Exercise goal
Below are the records; collect from them each line containing the string "difféerents".

□ □ □ □

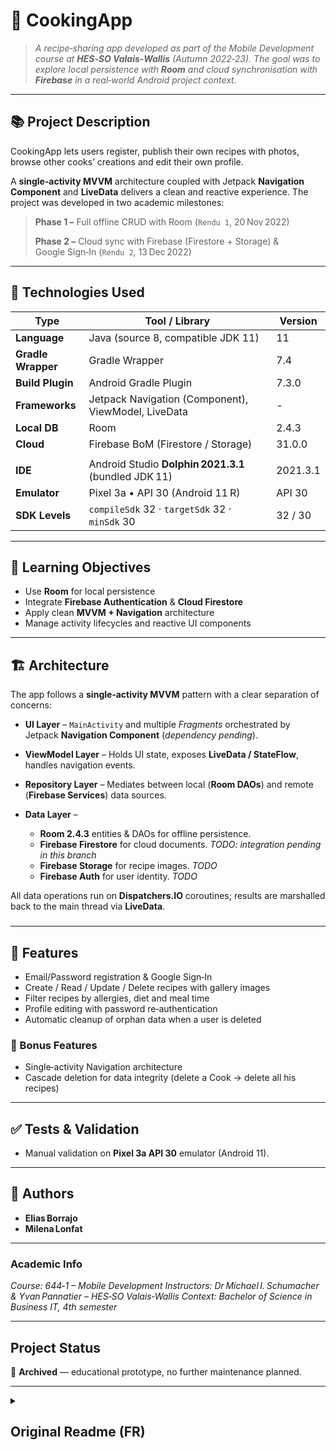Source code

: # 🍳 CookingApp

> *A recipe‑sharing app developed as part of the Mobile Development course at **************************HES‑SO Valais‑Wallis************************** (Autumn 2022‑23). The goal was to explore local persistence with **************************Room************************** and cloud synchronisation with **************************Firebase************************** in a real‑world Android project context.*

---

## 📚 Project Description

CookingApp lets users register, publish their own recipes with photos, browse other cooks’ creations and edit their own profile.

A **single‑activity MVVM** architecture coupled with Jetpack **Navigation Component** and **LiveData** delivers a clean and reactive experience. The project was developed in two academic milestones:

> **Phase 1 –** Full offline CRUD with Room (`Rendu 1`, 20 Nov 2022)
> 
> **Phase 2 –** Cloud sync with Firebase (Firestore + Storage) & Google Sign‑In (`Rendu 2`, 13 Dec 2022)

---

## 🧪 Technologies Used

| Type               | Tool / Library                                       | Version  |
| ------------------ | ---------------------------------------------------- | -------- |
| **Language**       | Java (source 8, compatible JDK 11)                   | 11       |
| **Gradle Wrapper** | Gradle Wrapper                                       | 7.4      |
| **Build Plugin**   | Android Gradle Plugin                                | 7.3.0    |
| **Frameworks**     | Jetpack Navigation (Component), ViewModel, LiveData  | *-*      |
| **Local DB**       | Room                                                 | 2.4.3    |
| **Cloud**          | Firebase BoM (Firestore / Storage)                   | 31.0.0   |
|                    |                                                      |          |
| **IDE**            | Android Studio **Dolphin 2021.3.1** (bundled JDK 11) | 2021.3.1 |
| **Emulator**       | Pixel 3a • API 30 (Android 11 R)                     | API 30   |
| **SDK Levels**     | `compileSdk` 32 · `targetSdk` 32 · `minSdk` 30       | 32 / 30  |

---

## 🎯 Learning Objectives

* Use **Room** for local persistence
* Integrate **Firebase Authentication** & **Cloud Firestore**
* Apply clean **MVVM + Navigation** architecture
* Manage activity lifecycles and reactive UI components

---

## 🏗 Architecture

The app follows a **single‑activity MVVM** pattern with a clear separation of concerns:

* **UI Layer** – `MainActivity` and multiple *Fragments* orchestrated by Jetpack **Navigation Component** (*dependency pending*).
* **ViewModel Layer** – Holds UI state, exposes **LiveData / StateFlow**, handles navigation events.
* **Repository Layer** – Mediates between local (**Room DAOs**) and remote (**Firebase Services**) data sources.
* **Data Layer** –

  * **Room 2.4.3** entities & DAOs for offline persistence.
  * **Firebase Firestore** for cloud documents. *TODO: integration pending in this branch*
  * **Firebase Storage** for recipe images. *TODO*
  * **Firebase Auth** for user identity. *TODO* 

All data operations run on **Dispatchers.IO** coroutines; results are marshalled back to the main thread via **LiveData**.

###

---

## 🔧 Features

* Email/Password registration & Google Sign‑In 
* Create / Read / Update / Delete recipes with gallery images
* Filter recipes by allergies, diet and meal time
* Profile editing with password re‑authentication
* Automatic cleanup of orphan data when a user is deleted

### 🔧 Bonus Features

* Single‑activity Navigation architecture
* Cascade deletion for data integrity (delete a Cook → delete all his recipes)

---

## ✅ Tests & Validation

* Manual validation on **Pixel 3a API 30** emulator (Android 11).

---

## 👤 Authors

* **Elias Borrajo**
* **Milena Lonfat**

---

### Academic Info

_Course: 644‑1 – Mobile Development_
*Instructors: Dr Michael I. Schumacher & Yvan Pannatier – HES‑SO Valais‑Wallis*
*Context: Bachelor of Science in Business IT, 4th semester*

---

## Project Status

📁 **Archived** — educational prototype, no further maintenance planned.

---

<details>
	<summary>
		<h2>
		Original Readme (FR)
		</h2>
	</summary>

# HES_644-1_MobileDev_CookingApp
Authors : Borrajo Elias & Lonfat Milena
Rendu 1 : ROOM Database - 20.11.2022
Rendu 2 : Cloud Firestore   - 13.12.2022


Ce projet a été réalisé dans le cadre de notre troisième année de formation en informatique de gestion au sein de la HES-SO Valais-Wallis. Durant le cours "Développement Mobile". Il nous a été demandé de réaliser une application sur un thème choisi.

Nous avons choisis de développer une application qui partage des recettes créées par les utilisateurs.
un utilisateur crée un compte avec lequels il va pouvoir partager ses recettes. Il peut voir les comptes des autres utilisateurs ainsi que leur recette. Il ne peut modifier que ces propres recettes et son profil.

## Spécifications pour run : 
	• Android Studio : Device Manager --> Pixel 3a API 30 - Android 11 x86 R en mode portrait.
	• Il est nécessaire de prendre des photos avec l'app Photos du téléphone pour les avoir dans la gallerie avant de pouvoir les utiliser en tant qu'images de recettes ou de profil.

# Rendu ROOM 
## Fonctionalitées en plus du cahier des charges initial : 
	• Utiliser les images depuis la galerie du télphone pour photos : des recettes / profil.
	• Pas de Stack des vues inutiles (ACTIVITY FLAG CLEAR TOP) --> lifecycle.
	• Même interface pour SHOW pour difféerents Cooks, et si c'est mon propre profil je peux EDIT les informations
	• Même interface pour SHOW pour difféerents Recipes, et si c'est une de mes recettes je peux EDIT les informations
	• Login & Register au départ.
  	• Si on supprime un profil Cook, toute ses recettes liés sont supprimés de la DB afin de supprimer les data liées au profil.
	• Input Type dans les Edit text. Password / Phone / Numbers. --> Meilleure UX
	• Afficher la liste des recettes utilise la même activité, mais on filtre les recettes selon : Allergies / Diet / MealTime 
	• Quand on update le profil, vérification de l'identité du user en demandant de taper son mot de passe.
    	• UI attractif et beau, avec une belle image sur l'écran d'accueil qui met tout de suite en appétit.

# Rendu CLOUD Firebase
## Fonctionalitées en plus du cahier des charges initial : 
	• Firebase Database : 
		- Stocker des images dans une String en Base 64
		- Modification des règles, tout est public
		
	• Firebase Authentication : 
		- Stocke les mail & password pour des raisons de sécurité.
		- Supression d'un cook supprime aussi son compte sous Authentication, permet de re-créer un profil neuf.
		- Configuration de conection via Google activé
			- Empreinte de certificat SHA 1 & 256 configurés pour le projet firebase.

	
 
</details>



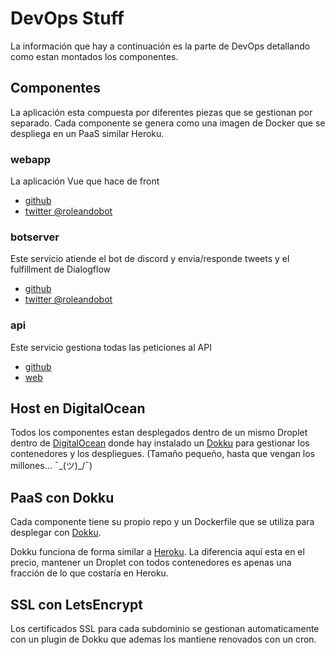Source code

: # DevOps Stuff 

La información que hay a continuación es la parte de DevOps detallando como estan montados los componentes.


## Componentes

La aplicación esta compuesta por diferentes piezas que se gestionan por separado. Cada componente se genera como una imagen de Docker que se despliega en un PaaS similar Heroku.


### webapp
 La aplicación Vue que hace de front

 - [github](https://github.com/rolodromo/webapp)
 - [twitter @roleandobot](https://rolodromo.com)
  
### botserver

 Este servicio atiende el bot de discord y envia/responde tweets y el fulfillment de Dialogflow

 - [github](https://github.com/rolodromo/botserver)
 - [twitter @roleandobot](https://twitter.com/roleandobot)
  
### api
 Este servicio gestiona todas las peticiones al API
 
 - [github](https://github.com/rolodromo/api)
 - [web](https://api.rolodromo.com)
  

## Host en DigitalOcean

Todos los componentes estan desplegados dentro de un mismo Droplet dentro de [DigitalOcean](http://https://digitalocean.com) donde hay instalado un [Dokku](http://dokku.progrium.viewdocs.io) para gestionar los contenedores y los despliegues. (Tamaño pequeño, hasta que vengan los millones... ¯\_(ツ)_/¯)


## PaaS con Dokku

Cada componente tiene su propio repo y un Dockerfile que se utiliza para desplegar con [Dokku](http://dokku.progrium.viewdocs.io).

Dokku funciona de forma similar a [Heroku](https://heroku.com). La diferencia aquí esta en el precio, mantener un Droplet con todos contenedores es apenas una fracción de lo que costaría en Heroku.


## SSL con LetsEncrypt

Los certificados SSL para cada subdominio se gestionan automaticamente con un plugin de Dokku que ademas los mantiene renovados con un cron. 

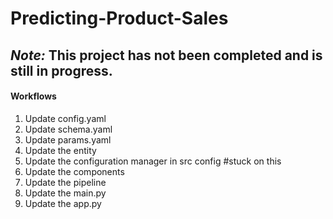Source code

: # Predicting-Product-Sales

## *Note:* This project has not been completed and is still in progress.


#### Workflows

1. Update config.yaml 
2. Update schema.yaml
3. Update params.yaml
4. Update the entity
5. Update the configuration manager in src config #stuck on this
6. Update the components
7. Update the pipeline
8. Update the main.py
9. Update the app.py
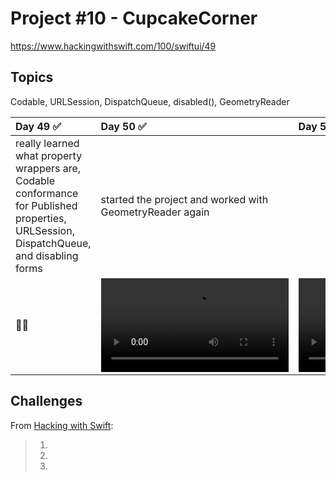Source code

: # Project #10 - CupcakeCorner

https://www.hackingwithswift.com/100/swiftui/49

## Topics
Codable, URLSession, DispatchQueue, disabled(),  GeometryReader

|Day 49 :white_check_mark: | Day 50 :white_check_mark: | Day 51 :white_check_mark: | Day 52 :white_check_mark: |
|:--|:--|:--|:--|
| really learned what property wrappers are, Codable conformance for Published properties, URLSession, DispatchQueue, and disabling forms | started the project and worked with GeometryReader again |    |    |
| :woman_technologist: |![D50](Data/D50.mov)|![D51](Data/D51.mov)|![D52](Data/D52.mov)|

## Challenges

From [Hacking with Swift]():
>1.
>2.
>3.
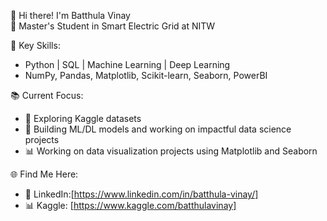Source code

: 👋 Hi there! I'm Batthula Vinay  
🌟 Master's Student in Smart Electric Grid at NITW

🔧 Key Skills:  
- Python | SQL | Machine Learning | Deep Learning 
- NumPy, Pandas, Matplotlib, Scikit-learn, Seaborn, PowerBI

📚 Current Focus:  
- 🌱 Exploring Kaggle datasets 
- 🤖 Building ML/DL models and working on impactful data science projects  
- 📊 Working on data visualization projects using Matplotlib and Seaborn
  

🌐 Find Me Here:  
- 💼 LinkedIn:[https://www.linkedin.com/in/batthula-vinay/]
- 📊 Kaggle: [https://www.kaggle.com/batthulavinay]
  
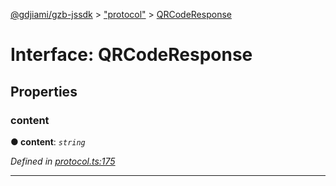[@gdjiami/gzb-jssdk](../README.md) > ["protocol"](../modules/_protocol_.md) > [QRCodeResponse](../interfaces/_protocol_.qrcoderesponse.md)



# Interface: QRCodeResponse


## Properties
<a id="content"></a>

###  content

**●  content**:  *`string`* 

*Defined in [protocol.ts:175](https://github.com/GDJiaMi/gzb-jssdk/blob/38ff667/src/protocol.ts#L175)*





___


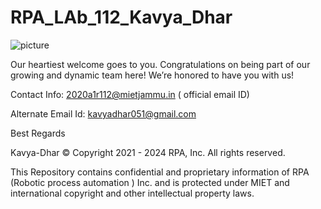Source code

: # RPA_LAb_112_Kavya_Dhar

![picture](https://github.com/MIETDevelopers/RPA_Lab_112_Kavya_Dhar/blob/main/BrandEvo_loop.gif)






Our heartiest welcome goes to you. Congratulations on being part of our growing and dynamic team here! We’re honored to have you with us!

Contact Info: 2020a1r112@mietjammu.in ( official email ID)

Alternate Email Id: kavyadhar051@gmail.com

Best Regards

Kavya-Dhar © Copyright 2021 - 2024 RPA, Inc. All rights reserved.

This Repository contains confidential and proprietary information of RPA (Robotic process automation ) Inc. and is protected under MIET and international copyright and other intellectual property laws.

□ □ □ □

Exercise answer
	• Même interface pour SHOW pour difféerents Cooks, et si c'est mon propre profil je peux EDIT les informations
	• Même interface pour SHOW pour difféerents Recipes, et si c'est une de mes recettes je peux EDIT les informations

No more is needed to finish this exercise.